Fracture-specific mortality: site matters
The overall one-year mortality rate in our cohort was 32.3%, which aligns with prior studies of geriatric trauma patients receiving interdisciplinary care [16]. However, mortality varied substantially across fracture types. Femoral neck fractures showed a one-year mortality of 38.5%, while trochanteric fractures reached 37.7%, confirming the high lethality associated with proximal femoral fractures. Periprosthetic femoral fractures exhibited with 42.3% the highest one-year mortality, likely reflecting increased surgical complexity, prolonged immobility, and higher baseline frailty. In contrast, pelvic ring fractures were associated with the lowest one-year mortality (18.4%) and emerged as the only fracture type independently predictive of improved survival in logistic regression analysis (OR 3.46, p = 0.006). These findings may be attributable to the reduced operative invasiveness of percutaneous techniques commonly used in geriatric pelvic surgery, coupled with the high feasibility of early postoperative mobilization.

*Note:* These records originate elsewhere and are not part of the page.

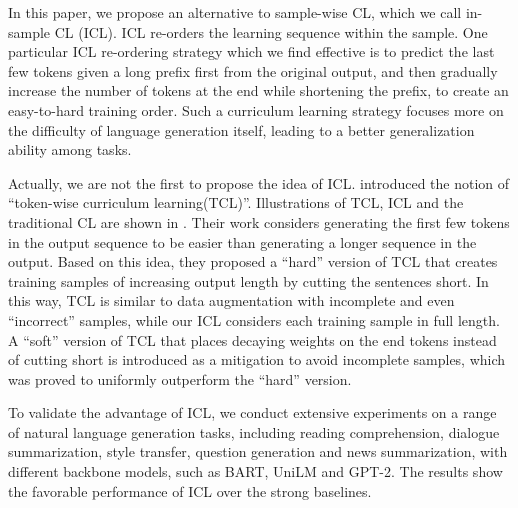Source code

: In this paper, we propose an alternative to sample-wise CL, which we call 
in-sample CL (ICL). 
ICL re-orders the learning sequence within the sample. 
One particular ICL re-ordering strategy which we find effective is to predict the 
last few tokens given a long prefix first from the original output, and then gradually increase the number of tokens
at the end while shortening the prefix, to create an easy-to-hard training
order. Such a curriculum learning strategy focuses more on the difficulty of language generation itself,
leading to a better generalization ability among tasks.

Actually, we are not the first to propose the idea of ICL.
\citet{liang-etal-2021-token-wise} introduced the notion of ``token-wise curriculum learning(TCL)''. 
Illustrations of TCL, ICL and the traditional CL are shown in .
Their work considers generating the first few tokens
in the output sequence to be easier than generating a longer sequence in the output. 
Based on this idea, they proposed a ``hard'' version of TCL that creates training samples of increasing output length by cutting the sentences short. 
In this way, TCL is similar to data augmentation with incomplete and even ``incorrect'' samples, while our ICL considers each training sample in full
length. A ``soft'' version of TCL that places decaying weights on the end tokens instead of cutting short is introduced as a mitigation to avoid incomplete samples,
which was proved to uniformly outperform the ``hard'' version.


To validate the advantage of ICL, we conduct extensive experiments on a range of natural language generation tasks, including reading comprehension, dialogue summarization, style transfer, question generation and news summarization, with different backbone models, such as BART, UniLM and GPT-2. The results show the favorable performance of ICL over the strong baselines.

Similarly, a single-center prospective cohort study of 265 long-term care residents managed under orthogeriatric co-management reported a one-year mortality rate of 29.4%, comparable to our findings. Crucially, this study found no significant difference in mortality between hip and non-hip fragility fractures, underscoring that excess mortality is not confined to hip fractures alone and extends across a broad spectrum of fracture types [16]. Similarly, a large matched-cohort analysis from Canada demonstrated that fragility fractures at any site increase mortality risk among older adults, underlining the systemic impact of these injuries beyond the hip [9]. Together with our data, these findings highlight the urgent need for comprehensive orthogeriatric strategies that address all major fragility fractures, rather than focusing exclusively on the hip.
Considering that the presented study cohort included various fracture types beyond hip fractures, the comparatively high one-year mortality observed in our cohort may partly reflect some selection bias, as only patients aged over 70 years with an ISAR score of 2 or higher were included. The high mortality within this group indicates that routine ISAR screening at admission effectively identifies a particularly vulnerable subgroup likely to benefit from structured orthogeriatric co-management. However, while this observation is noteworthy, our data do not permit comparison with patients with lower ISAR scores and therefore do not allow validation of the tool.
Discharge destination as a surrogate marker of recovery potential
Discharge destination emerged as one of the strongest predictors of one-year survival. Patients discharged home had a one-year mortality of only 12.9%, compared to 39.6% among those transferred to nursing facilities. Even after adjustment, discharge to a nursing home (OR 2.73, p = 0.003) or to other institutional settings (OR 2.34, p = 0.015) remained associated with significantly poorer outcomes. This finding reinforces evidence that discharge status serves as a powerful surrogate for functional reserve and available support systems – factors not fully captured by comorbidity indices alone.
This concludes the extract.